Diary

Mary Manhein

I think I have my days and nights mixed up. No dog baying, no raccoon—just woke up at 4 a.m. for no reason at all. It was downhill all the way from there. I wanted to work on my novel but was just not in the mood. I settled for a two-hour read on postmortem decomposition, the topic for my forensic anthropology lecture today.

I dressed in field clothes this morning for the river-victim search and carried “more formal” clothes with me for my afternoon class. We arrived at the sheriff’s office around 9 to go over the details regarding the case and found out that the “victim” had been located … alive and well in another state. Good on the one hand; not so good on the other for the person who called in the false information.

However, as I thought about the river, I remembered one of those cases that have bothered me for years. It was not a river case, but it was associated with the river. In early 1985, a young white woman was found behind the levee on the banks of the Mississippi River in West Baton Rouge Parish. She had been placed under a pile of large rocks that weighed approximately 20 lbs. each and most likely had been there since at least November or so of the previous year. The pile of rocks covering her body had been arranged very carefully, as though the person may have cared about her. If you crawled up on the levee and looked across the road, her body was directly across from a small church, as though that same person had deliberately chosen that spot. No signs of injury were found on the skeleton. She was somewhere between the ages of 24 and 32 and was between 5-foot-3 and 5-foot-5. She was petite, had dental fillings in her mouth, and wore some silver and turquoise jewelry (rings and earrings).
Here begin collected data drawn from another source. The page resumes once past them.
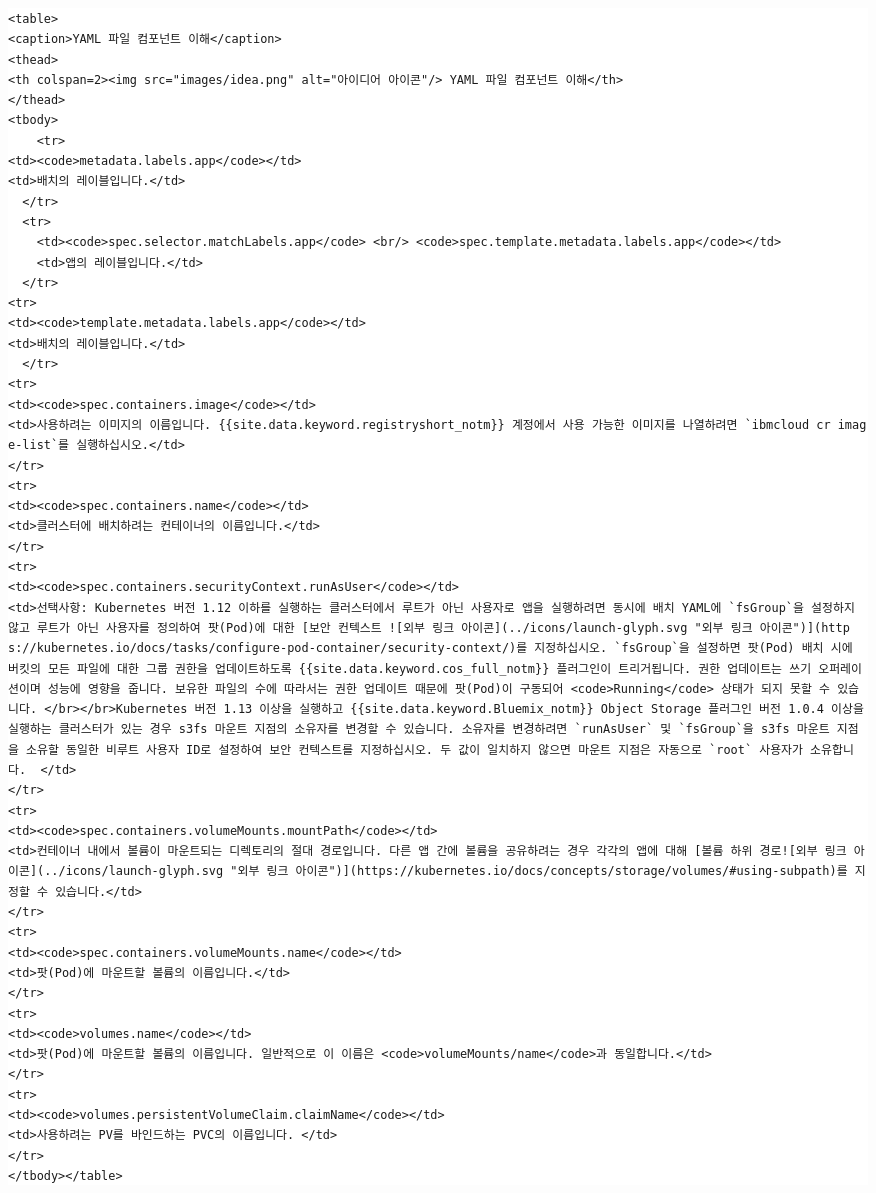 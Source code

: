     <table>
    <caption>YAML 파일 컴포넌트 이해</caption>
    <thead>
    <th colspan=2><img src="images/idea.png" alt="아이디어 아이콘"/> YAML 파일 컴포넌트 이해</th>
    </thead>
    <tbody>
        <tr>
    <td><code>metadata.labels.app</code></td>
    <td>배치의 레이블입니다.</td>
      </tr>
      <tr>
        <td><code>spec.selector.matchLabels.app</code> <br/> <code>spec.template.metadata.labels.app</code></td>
        <td>앱의 레이블입니다.</td>
      </tr>
    <tr>
    <td><code>template.metadata.labels.app</code></td>
    <td>배치의 레이블입니다.</td>
      </tr>
    <tr>
    <td><code>spec.containers.image</code></td>
    <td>사용하려는 이미지의 이름입니다. {{site.data.keyword.registryshort_notm}} 계정에서 사용 가능한 이미지를 나열하려면 `ibmcloud cr image-list`를 실행하십시오.</td>
    </tr>
    <tr>
    <td><code>spec.containers.name</code></td>
    <td>클러스터에 배치하려는 컨테이너의 이름입니다.</td>
    </tr>
    <tr>
    <td><code>spec.containers.securityContext.runAsUser</code></td>
    <td>선택사항: Kubernetes 버전 1.12 이하를 실행하는 클러스터에서 루트가 아닌 사용자로 앱을 실행하려면 동시에 배치 YAML에 `fsGroup`을 설정하지 않고 루트가 아닌 사용자를 정의하여 팟(Pod)에 대한 [보안 컨텍스트 ![외부 링크 아이콘](../icons/launch-glyph.svg "외부 링크 아이콘")](https://kubernetes.io/docs/tasks/configure-pod-container/security-context/)를 지정하십시오. `fsGroup`을 설정하면 팟(Pod) 배치 시에 버킷의 모든 파일에 대한 그룹 권한을 업데이트하도록 {{site.data.keyword.cos_full_notm}} 플러그인이 트리거됩니다. 권한 업데이트는 쓰기 오퍼레이션이며 성능에 영향을 줍니다. 보유한 파일의 수에 따라서는 권한 업데이트 때문에 팟(Pod)이 구동되어 <code>Running</code> 상태가 되지 못할 수 있습니다. </br></br>Kubernetes 버전 1.13 이상을 실행하고 {{site.data.keyword.Bluemix_notm}} Object Storage 플러그인 버전 1.0.4 이상을 실행하는 클러스터가 있는 경우 s3fs 마운트 지점의 소유자를 변경할 수 있습니다. 소유자를 변경하려면 `runAsUser` 및 `fsGroup`을 s3fs 마운트 지점을 소유할 동일한 비루트 사용자 ID로 설정하여 보안 컨텍스트를 지정하십시오. 두 값이 일치하지 않으면 마운트 지점은 자동으로 `root` 사용자가 소유합니다.  </td>
    </tr>
    <tr>
    <td><code>spec.containers.volumeMounts.mountPath</code></td>
    <td>컨테이너 내에서 볼륨이 마운트되는 디렉토리의 절대 경로입니다. 다른 앱 간에 볼륨을 공유하려는 경우 각각의 앱에 대해 [볼륨 하위 경로![외부 링크 아이콘](../icons/launch-glyph.svg "외부 링크 아이콘")](https://kubernetes.io/docs/concepts/storage/volumes/#using-subpath)를 지정할 수 있습니다.</td>
    </tr>
    <tr>
    <td><code>spec.containers.volumeMounts.name</code></td>
    <td>팟(Pod)에 마운트할 볼륨의 이름입니다.</td>
    </tr>
    <tr>
    <td><code>volumes.name</code></td>
    <td>팟(Pod)에 마운트할 볼륨의 이름입니다. 일반적으로 이 이름은 <code>volumeMounts/name</code>과 동일합니다.</td>
    </tr>
    <tr>
    <td><code>volumes.persistentVolumeClaim.claimName</code></td>
    <td>사용하려는 PV를 바인드하는 PVC의 이름입니다. </td>
    </tr>
    </tbody></table>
She had brown hair. She has never been identified. Over the years, we have compared dental X-rays that we made on her with X-rays that have been sent from across the country, but we have had no match. We also completed a facial reconstruction on her and have published the photo on our Web site and in my book, and still she remains unidentified. For a while, I kept the clay facial reconstruction in my laboratory. At first, when I would go in there at night, I would be startled to see her sitting there; she looked so lifelike. We have now removed the clay and she has joined the 30 or so others who remain unidentified from the hundreds of cases we have analyzed. We want to send her home; we just have to find out who she is and where she lived.

I think one of those cases that I most often wish we could identify is a case we never received. In the early 1970s a woman’s body was found in the Mississippi River in north Louisiana. At that time there were very few forensic anthropologists working in this country. No forensic anthropologist looked at her body. Old photographs show that she is a white female. I could not tell how old she was from the photos, but I might suggest that she was over 30 and under 60. She wore wedding rings on her left hand. The sheriff’s office in the little town still retains the jewelry. She is buried in a small cemetery and the hand-poured concrete slab that rests at the head of her grave reads: “Unidentified white female.” Oh, that the powers that be would allow us to analyze her remains today and try to send her home!

I don’t like it that I have cases that remain unidentified, and I hope that the database we are working on with several researchers across the country will provide a name for some of those who wait in our lab. Good night.